== EXTRACTED DATA ==

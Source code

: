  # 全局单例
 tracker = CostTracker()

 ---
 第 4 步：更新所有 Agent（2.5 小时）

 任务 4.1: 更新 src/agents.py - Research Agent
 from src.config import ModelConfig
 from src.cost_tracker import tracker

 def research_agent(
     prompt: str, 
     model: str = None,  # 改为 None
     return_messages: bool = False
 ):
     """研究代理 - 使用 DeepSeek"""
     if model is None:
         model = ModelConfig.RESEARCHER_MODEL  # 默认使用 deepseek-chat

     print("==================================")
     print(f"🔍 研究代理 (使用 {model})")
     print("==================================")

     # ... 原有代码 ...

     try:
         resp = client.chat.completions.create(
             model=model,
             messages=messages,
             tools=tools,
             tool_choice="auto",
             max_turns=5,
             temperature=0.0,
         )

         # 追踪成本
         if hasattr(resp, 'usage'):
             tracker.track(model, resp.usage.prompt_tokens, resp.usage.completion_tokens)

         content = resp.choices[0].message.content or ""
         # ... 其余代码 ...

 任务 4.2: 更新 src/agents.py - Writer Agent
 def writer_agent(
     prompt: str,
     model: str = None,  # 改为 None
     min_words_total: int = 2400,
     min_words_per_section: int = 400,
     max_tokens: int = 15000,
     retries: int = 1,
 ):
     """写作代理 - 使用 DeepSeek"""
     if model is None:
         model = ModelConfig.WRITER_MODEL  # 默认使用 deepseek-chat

===

**REQUIREMENT**: Go over the listing above and say how many lines contain the word "resp". Please give the number only.

**TASK OUTPUT**: 4